Gone are the days when the world watched, with bated breath, the many talks between the United States and the Soviet Union on reduction and control of nuclear arms development. Gone are the headlines announcing the beginning, continuation and completion of the SALT or START talks. The world has changed.
Now it is the United States – as before – Russia – a replacement for the Soviet Union – and… China! When the SALT and START talks were conducted, no one paid any attention to the Middle Kingdom. Now China is a power to reckon with, not merely economically but also militarily. China is estimated to have some 350 strategic missile launching pads as opposed to some 480 American. That’s hard on America’s heels. Now what negotiations on nuclear arms control and arms limitation can be conducted between the United States and the Russian Federation without taking into the equation the Middle Kingdom?
The problem is that Moscow says it has nothing to do with China: China is not Russia’s military ally, though Washington perceives it as such.
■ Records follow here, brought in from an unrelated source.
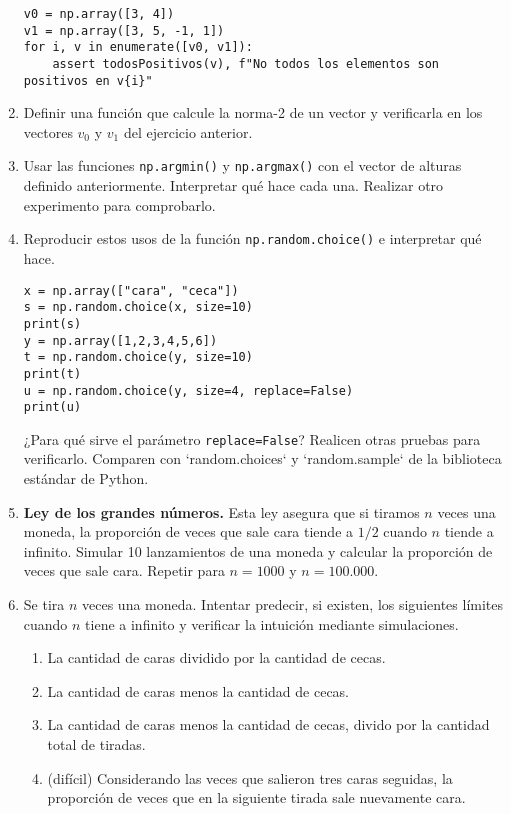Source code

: \documentclass[a4paper,11pt]{article}
\theoremstyle{definition}
\begin{document}
\begin{enumerate}[resume]
\begin{lstlisting}
v0 = np.array([3, 4])
v1 = np.array([3, 5, -1, 1])
for i, v in enumerate([v0, v1]):
    assert todosPositivos(v), f"No todos los elementos son positivos en v{i}"
\end{lstlisting}

\item Definir una función que calcule la norma-2 de un vector y verificarla en los vectores $v_0$ y $v_1$ del ejercicio anterior.

\item Usar las funciones \lstinline{np.argmin()} y \lstinline{np.argmax()} con el vector de alturas definido anteriormente. Interpretar qué hace cada una. Realizar otro experimento para comprobarlo.

\item Reproducir estos usos de la función \lstinline{np.random.choice()} e interpretar qué hace.
\begin{lstlisting}
x = np.array(["cara", "ceca"])
s = np.random.choice(x, size=10)
print(s)
y = np.array([1,2,3,4,5,6])
t = np.random.choice(y, size=10)
print(t)
u = np.random.choice(y, size=4, replace=False)
print(u)
\end{lstlisting}

¿Para qué sirve el parámetro \lstinline{replace=False}? Realicen otras pruebas para verificarlo. Comparen con `random.choices` y `random.sample` de la biblioteca estándar de Python.

\item {\textbf{Ley de los grandes números.}} Esta ley asegura que si tiramos $n$ veces una moneda, la proporción de veces que sale cara tiende a $1/2$ cuando $n$ tiende a infinito.
Simular 10 lanzamientos de una moneda y calcular la proporción de veces que sale cara. Repetir para $n = 1000$ y $n = 100.000$.


\item Se tira $n$ veces una moneda. Intentar predecir, si existen, los siguientes límites cuando $n$ tiene a infinito y verificar la intuición mediante simulaciones.

\begin{enumerate}
\item La cantidad de caras dividido por la cantidad de cecas.
\item La cantidad de caras menos la cantidad de cecas.
\item La cantidad de caras menos la cantidad de cecas, divido por la cantidad total de tiradas.
\item (difícil) Considerando las veces que salieron tres caras seguidas, la proporción de veces que en la siguiente tirada sale nuevamente cara.
\end{enumerate}


\end{enumerate}
\end{document}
Contrarily, Russia views France and the United Kingdom as America’s closest allies, and rightly so: all the three countries belong to NATO. Hence, Russia’s demand that both France and Great Britain be included in the talks is legitimate.
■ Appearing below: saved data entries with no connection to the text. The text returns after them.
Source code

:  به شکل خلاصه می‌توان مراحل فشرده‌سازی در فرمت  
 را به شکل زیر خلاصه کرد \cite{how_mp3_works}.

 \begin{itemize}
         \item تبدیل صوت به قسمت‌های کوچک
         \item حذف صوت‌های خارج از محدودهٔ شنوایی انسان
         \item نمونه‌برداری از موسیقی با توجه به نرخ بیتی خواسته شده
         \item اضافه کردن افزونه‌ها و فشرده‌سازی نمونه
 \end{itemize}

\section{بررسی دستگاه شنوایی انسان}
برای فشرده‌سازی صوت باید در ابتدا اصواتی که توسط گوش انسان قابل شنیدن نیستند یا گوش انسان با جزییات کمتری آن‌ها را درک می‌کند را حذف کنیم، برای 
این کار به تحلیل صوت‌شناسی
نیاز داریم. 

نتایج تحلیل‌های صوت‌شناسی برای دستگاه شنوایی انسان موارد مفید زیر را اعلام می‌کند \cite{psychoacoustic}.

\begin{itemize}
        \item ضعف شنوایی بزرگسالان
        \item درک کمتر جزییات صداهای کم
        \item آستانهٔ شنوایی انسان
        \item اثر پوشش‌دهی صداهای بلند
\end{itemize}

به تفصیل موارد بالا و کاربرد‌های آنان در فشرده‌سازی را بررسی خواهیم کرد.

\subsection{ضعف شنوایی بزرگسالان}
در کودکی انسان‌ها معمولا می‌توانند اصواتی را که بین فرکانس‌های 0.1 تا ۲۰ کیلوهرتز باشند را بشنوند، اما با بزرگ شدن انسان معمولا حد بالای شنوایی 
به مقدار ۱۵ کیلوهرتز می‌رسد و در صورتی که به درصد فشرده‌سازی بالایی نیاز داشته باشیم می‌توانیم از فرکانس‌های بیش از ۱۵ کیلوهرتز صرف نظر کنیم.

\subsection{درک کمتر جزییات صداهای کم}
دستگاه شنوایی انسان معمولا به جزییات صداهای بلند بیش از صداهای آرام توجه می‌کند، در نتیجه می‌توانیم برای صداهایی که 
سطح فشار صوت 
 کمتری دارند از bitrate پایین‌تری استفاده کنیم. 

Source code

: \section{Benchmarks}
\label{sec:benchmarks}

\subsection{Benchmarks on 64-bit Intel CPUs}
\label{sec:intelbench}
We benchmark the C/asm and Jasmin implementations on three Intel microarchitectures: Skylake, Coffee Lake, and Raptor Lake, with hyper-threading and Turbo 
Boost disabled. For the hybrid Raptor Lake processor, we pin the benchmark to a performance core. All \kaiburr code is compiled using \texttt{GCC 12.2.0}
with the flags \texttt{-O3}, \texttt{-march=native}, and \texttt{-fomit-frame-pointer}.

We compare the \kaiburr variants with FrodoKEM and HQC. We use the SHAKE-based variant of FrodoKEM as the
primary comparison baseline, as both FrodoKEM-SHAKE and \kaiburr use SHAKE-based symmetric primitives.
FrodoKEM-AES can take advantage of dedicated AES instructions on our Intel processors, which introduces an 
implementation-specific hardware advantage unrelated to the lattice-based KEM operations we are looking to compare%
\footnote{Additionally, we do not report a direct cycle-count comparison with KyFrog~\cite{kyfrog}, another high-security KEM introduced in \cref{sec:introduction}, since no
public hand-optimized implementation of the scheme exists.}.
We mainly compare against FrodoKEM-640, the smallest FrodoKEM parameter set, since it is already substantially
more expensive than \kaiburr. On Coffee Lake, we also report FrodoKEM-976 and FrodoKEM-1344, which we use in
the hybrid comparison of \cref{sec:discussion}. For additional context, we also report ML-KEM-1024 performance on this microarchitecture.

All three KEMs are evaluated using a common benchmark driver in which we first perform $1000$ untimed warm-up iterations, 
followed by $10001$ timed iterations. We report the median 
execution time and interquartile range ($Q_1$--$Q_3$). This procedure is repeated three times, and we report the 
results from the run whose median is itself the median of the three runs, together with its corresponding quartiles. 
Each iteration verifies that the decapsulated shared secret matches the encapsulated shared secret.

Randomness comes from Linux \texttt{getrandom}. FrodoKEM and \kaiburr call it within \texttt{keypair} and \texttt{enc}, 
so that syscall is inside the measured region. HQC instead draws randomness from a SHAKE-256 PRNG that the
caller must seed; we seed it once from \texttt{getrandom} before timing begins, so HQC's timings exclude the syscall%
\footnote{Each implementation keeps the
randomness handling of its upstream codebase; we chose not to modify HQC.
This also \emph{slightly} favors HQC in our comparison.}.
On the other hand, Washington is legitimately concerned about China: under the current circumstances Beijing can certainly be viewed as Russia’s ally rather than that of America. (Just to think of it: China’s might have been created by the United States of which we’ll make a reminder later in the text.) Neither does the Middle Kingdom want to be included in the trilateral talks with the Russian Federation: why should it? It is an independent power – superpower – and it can act at the negotiating table on its own. So much so that Beijing has something to win from Washington: ok, the Chinese may say, we could reduce our military development if you lift the sanctions on China and the countries that wish to trade with the Middle Kingdom. How about that? Nuclear might is always a fine bargaining chip, is it not?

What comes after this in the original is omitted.